Assignment:
Look through the listing below for lines containing the word "email". State only their number.

Record extracts:
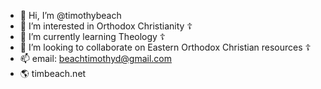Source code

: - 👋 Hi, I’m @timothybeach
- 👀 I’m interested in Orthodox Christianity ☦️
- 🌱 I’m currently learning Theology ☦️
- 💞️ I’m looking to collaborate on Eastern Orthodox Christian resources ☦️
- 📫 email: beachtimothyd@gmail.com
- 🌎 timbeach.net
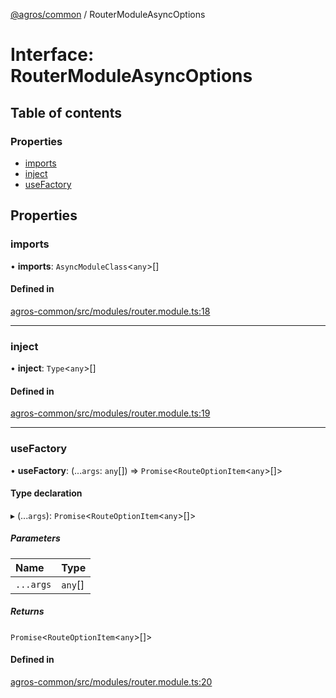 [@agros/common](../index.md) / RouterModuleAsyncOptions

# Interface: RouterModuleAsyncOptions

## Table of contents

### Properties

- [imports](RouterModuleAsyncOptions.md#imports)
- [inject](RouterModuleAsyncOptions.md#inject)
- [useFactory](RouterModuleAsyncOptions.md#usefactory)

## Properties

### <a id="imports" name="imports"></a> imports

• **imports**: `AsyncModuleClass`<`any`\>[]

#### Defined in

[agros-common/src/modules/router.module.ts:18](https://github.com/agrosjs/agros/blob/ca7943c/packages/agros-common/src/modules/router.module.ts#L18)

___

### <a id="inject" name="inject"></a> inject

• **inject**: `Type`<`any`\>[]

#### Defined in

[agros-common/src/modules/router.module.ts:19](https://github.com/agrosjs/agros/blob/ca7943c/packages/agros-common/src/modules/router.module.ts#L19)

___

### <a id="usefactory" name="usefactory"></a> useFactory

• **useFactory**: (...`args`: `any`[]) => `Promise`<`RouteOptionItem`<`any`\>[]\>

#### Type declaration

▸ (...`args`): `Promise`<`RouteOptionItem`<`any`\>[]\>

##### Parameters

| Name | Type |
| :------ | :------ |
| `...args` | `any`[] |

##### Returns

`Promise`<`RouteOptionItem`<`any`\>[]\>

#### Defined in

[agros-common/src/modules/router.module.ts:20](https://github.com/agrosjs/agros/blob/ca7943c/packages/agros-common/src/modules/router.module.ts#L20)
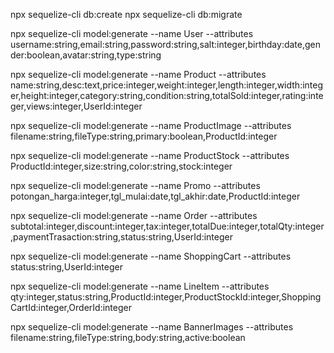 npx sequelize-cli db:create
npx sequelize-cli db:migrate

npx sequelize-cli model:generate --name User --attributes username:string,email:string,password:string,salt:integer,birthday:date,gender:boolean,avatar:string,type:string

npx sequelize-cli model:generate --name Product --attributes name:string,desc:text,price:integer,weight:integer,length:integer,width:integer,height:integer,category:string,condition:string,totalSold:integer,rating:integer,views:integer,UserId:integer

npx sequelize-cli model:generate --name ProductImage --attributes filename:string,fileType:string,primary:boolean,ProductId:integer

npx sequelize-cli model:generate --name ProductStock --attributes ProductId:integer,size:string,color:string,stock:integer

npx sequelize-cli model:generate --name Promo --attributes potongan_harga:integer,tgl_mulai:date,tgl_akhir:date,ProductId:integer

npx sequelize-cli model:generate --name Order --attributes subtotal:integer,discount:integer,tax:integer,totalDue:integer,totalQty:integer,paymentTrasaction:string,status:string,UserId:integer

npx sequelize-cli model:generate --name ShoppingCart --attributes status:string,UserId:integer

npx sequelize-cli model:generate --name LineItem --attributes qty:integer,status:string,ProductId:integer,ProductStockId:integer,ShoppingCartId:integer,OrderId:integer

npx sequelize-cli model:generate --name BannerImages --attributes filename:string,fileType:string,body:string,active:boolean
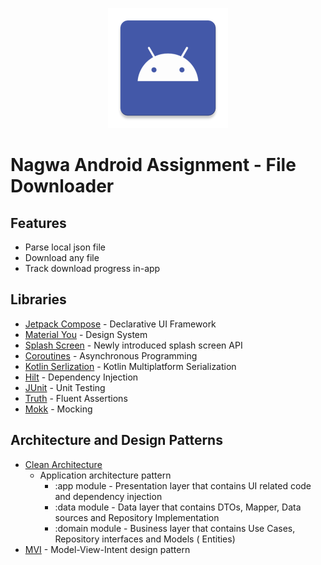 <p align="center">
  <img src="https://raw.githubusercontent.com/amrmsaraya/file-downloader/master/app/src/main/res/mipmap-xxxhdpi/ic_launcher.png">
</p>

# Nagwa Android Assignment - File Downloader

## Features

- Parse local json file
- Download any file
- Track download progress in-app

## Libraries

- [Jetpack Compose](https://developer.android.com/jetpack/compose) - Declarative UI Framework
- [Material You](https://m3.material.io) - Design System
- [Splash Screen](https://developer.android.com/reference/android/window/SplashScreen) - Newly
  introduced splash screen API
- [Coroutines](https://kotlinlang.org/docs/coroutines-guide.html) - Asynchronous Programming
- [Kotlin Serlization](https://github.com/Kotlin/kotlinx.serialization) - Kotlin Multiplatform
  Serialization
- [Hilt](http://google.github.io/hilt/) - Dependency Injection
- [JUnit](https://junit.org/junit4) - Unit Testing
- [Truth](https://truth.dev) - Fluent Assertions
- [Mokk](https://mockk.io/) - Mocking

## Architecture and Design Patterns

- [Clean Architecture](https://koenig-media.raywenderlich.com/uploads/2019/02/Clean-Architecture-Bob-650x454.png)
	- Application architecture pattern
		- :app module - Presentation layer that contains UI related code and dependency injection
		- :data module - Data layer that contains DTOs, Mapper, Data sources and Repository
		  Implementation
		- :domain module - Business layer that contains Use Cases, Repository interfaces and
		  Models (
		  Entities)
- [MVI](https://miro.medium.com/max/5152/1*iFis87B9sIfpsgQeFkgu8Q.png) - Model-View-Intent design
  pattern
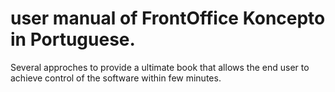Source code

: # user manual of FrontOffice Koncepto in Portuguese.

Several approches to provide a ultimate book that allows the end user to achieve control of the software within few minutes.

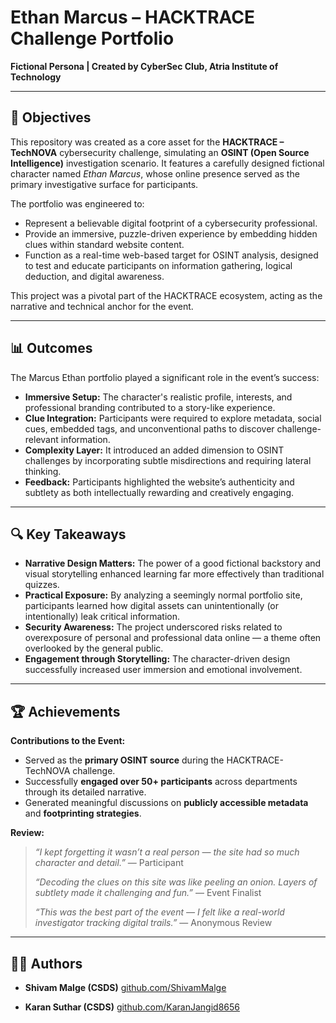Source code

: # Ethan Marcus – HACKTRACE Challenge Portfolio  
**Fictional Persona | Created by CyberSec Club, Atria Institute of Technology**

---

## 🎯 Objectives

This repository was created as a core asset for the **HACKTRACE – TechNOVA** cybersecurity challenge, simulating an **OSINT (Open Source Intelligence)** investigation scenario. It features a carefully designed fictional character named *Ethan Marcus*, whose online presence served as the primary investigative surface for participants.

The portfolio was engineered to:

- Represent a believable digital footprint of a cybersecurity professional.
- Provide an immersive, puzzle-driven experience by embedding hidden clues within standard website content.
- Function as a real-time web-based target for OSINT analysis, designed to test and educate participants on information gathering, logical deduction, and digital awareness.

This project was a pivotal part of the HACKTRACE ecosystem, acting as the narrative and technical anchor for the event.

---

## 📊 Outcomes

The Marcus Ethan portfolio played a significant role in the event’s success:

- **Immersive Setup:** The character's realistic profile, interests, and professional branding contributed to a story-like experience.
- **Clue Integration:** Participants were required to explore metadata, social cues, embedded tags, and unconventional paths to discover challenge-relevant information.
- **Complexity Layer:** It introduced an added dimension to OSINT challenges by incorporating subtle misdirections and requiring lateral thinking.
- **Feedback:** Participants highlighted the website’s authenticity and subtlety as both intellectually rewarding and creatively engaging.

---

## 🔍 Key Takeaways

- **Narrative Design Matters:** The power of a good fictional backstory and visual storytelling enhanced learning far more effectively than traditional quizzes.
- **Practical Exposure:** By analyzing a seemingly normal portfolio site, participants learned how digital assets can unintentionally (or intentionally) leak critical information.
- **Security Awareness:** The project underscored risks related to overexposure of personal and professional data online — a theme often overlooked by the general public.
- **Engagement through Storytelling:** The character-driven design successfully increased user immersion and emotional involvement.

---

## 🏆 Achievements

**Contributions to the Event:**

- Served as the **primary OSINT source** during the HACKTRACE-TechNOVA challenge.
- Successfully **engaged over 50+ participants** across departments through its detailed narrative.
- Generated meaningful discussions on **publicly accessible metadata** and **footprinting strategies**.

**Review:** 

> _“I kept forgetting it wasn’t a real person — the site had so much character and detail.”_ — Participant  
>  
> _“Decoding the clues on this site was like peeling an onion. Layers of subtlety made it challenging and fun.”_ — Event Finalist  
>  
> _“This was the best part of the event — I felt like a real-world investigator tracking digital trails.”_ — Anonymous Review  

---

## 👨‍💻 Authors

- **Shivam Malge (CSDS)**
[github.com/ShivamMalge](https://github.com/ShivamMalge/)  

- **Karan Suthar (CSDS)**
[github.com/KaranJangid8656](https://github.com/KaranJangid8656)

* * *

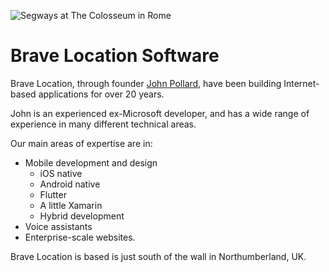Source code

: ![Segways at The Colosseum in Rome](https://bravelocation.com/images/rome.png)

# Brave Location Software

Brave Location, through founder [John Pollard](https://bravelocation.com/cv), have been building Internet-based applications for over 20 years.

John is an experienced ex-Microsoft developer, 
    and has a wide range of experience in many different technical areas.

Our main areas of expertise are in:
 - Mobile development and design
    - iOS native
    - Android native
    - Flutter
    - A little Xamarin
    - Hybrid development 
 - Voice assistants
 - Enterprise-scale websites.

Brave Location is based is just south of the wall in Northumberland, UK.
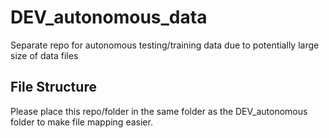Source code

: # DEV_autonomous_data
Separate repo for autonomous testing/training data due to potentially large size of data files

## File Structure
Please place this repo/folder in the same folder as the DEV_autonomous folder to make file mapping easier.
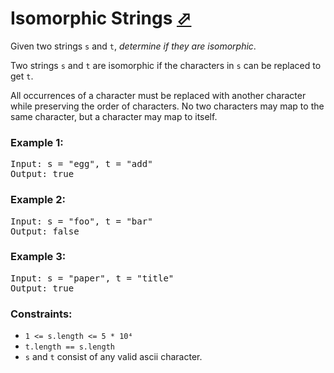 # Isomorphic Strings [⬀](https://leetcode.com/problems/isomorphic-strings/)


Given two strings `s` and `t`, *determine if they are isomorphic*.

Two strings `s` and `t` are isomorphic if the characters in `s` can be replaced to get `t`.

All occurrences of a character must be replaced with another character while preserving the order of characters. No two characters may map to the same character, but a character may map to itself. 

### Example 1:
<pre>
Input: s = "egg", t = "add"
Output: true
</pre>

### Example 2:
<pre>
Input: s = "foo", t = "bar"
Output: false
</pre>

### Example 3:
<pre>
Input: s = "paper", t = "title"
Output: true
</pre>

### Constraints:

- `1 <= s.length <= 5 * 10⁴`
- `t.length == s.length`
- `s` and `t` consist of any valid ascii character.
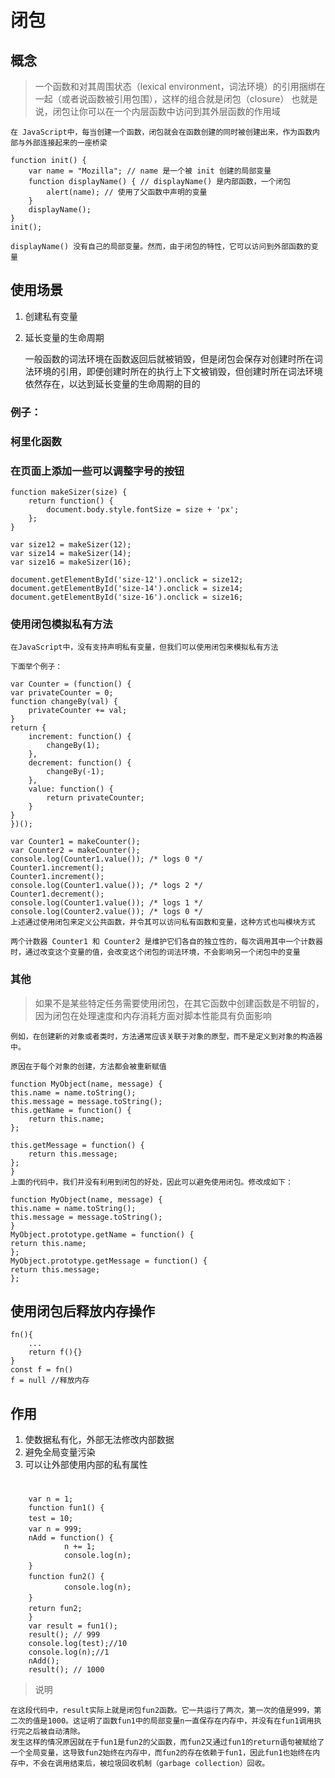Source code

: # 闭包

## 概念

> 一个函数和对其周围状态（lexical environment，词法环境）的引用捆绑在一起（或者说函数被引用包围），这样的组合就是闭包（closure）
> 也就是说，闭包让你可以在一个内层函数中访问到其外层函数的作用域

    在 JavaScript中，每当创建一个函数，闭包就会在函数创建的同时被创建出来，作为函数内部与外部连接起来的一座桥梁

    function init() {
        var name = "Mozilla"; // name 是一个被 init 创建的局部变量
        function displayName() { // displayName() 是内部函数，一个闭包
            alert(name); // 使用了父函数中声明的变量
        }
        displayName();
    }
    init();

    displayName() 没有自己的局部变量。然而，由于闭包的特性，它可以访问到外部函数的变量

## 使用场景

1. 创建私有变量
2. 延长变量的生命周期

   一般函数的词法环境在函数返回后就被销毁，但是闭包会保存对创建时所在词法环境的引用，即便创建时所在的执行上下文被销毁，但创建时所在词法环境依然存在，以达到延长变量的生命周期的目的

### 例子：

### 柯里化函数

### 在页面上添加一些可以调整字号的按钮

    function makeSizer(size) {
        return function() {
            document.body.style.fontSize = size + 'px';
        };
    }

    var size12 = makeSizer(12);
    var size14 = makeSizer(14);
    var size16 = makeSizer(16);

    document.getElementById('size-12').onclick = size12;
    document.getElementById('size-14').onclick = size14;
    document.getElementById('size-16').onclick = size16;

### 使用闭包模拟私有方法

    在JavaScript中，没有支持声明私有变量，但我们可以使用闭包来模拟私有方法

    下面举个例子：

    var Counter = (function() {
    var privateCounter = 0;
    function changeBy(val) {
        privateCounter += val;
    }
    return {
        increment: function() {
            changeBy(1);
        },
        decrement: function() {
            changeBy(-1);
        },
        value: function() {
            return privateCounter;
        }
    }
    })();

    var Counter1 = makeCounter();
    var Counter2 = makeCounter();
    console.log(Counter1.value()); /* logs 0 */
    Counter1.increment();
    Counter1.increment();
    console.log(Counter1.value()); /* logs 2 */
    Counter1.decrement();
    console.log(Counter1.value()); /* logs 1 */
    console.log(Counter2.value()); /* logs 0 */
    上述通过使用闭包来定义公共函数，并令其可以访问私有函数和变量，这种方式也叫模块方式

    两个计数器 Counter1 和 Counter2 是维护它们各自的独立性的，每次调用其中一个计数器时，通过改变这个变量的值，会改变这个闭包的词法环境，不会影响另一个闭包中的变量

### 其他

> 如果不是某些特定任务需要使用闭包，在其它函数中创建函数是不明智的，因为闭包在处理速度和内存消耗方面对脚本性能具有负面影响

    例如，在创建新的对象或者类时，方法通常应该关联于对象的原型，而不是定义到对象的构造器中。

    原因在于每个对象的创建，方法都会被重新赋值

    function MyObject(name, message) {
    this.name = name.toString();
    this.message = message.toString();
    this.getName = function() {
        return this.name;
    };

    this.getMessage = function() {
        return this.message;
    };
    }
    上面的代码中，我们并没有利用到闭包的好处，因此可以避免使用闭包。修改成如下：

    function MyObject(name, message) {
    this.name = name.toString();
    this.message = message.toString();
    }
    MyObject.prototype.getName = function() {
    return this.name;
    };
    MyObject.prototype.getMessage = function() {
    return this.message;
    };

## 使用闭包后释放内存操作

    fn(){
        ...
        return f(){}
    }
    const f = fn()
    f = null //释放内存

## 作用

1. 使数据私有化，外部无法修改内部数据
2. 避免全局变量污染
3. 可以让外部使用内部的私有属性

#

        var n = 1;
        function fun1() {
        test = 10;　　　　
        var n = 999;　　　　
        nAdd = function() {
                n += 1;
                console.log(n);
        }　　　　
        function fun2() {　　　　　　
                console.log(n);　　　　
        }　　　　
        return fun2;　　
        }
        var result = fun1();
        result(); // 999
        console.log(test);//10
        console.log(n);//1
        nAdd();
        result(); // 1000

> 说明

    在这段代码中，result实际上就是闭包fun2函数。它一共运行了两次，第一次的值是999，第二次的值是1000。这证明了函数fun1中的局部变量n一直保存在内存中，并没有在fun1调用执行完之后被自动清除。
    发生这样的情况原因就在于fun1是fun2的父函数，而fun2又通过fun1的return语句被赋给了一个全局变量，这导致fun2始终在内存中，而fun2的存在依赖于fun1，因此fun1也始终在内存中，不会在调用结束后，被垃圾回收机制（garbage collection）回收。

...

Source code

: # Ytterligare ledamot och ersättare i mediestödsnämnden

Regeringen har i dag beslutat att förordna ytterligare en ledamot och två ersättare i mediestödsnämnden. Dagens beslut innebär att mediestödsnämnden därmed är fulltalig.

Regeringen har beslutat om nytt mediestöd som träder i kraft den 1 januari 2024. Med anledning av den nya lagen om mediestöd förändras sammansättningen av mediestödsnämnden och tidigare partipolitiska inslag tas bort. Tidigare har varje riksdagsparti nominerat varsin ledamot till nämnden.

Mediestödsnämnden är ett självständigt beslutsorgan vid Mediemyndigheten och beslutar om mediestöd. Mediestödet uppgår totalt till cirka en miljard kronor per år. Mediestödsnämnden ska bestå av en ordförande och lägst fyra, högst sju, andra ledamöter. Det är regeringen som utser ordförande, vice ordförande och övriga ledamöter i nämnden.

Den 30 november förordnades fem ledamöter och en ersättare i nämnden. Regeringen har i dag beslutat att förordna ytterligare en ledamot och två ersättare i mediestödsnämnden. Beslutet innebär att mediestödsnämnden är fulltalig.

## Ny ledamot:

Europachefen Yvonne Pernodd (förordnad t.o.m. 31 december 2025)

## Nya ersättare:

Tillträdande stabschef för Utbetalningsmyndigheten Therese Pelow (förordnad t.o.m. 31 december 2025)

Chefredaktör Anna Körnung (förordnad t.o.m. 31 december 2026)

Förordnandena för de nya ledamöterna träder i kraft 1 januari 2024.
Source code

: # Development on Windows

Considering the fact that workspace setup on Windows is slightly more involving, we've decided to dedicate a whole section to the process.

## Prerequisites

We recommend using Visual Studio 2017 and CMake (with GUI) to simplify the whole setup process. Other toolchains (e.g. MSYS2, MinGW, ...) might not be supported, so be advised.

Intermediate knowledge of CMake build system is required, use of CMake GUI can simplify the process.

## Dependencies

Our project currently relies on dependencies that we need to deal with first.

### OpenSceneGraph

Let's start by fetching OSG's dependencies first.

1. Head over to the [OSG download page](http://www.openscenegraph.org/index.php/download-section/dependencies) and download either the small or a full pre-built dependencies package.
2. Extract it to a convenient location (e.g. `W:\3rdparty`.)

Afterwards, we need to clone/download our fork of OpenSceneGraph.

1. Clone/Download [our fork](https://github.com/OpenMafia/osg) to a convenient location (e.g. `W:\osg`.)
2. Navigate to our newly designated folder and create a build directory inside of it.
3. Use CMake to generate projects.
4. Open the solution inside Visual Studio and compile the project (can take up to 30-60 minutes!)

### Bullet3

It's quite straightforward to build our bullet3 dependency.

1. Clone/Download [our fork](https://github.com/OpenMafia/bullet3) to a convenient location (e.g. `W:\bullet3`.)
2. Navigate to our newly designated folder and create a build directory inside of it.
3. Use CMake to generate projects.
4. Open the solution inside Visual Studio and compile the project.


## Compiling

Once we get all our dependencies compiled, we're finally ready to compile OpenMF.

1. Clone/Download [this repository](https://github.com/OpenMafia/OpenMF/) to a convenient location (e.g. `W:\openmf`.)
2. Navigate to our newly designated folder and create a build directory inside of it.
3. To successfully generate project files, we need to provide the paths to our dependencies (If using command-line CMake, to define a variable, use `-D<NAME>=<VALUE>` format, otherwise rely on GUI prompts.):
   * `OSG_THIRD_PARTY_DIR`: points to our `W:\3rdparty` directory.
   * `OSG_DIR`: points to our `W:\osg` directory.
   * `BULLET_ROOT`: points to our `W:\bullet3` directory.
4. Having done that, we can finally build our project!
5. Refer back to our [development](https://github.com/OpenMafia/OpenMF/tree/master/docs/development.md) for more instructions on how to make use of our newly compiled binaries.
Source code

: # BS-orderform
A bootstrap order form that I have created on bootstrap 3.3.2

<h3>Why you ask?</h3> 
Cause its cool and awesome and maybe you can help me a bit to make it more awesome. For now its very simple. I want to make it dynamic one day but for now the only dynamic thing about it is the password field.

Output below:
2